Pressure piles on Trump with son-in-law under FBI scrutiny

Dunya News

Donald Trump's son-in-law has been caught in the spotlight of an FBI probe into Russian meddling.

WASHINGTON (AFP) - Donald Trump s son-in-law and top aide, Jared Kushner, has been caught in the spotlight of an FBI probe into Russian meddling, US media reported, heaping more pressure Friday on the embattled US president.

The latest bombshell ensures that Trump will be thrust right back into the Russia scandal upon his return to Washington this weekend, after making his international debut with a tour of the Middle East and Europe.

Besides the Kushner development, which strikes at Trump s core by drawing his family into the crisis, the White House also faces a cascade of other worries in the coming week.

Fired former FBI director James Comey has promised to testify at a yet unscheduled open session before the Senate Intelligence Committee, sometime after Monday s Memorial Day holiday.

And the White House staff itself could be facing upheaval. CBS News reported that Trump is expected to consider plans for a shakeup of his communications operation upon his return from Europe.

But Kushner, the polished 36-year-old who is married to Trump s daughter Ivanka, is likely to take center stage in the coming days.

Reserved in public, he was on prominent view during Trump s first presidential trip, as befits a trusted behind-the-scenes adviser involved in everything from Middle East peace to an initiative to streamline the US bureaucracy.

The Washington Post reported that investigators are focusing on meetings he held in December with Moscow s ambassador to Washington and the head of a Russian bank that has been under US sanctions since 2014.

"Mr Kushner previously volunteered to share with Congress what he knows about these meetings," his lawyer Jamie Gorelick said in a statement.

"He will do the same if he is contacted in connection with any other inquiry."

The Post and other media were careful to note that their sources did not say Kushner was a "target" of the investigation, nor that he was accused of any wrongdoing.

If he were a "target," it would suggest Kushner was a main suspect of the investigation.

The Post reported last week that the Russia investigation had been extended to a top White House official as a "significant person of interest."

Kushner is the only person currently in the White House known to be under investigation.

At least four other former campaign aides or advisers have been reported to be under FBI scrutiny as well -- former national security adviser Michael Flynn, former campaign manager Paul Manafort, sometime Trump adviser Roger Stone, and ex-campaign adviser Carter Page.

The FBI investigation is now being overseen by Robert Mueller, a respected former FBI director who was given broad powers to pursue the case as a special counsel after Trump abruptly fired Comey on May 9.

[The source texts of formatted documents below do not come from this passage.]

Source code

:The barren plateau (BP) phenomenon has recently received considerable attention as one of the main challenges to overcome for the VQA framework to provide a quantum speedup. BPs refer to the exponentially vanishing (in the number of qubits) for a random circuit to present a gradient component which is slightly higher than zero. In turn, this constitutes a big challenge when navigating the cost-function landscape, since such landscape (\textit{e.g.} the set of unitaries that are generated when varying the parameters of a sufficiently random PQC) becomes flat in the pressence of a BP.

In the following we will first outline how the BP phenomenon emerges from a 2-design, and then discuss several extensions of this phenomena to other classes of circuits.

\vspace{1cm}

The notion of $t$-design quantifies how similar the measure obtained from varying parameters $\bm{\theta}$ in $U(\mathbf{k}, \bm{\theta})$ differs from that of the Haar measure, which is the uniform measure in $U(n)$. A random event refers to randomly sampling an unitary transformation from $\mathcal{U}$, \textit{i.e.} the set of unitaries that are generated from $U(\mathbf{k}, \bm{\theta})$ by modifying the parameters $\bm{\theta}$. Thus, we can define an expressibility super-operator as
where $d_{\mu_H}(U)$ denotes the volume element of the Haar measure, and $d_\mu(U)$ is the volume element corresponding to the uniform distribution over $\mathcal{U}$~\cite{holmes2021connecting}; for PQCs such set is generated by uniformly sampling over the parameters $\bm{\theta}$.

The key question before the FBI is whether the Trump campaign colluded with Russia in its effort to tilt the 2016 US election in the Republican s favor, which included a damaging hack of Democratic campaign emails.

Trump has denied any collusion, calling the probe "the greatest witch hunt" in American political history.

Former CIA director John Brennan revealed this week that intelligence chiefs had been looking into suspicious contacts between Trump campaign associates and Russian officials since mid-2016.

The Senate and House Intelligence Committees also are investigating, but not with an eye to bringing criminal charges.

In early December, after Trump had won the elections, Kushner and Flynn met in New York with Russian Ambassador Sergey Kislyak.

Kushner also met that month with Sergei Gorkov, chairman of VneshEconomBank, a state bank under US sanctions since July 2014.

Both those meetings have since been publicly acknowledged by the White House, but Kushner initially failed to declare them on forms submitted to obtain a security clearance.

His lawyer later said it was a mistake, telling the FBI that he would amend the forms.

Trump himself has denied any untoward links with Russia, and has said he hopes to improve relations with Moscow.

But on Friday, his top economic advisor Gary Cohn said Washington would not ease sanctions on Russia over the conflict in Ukraine any time soon -- and may even get tougher.

The spotlight on Kushner has placed him uncomfortably close to Flynn, who was fired in February for misleading Vice President Mike Pence about the nature of his subsequent conversations with Kislyak.

"The FBI s Russia investigation reached Trump s backyard, and now it s in his house," the Democratic National Committee said in a statement. "Kushner s security clearance should be suspended until the FBI s findings are complete."

David Axelrod, former president Barack Obama s chief campaign strategist, said the focus on Kushner was not a surprise.

"Not just because he had contacts with Russians, but because he was such an integral part of both the campaign and the post-campaign period," he told CNN. "Jared Kushner was central to the operations of that campaign."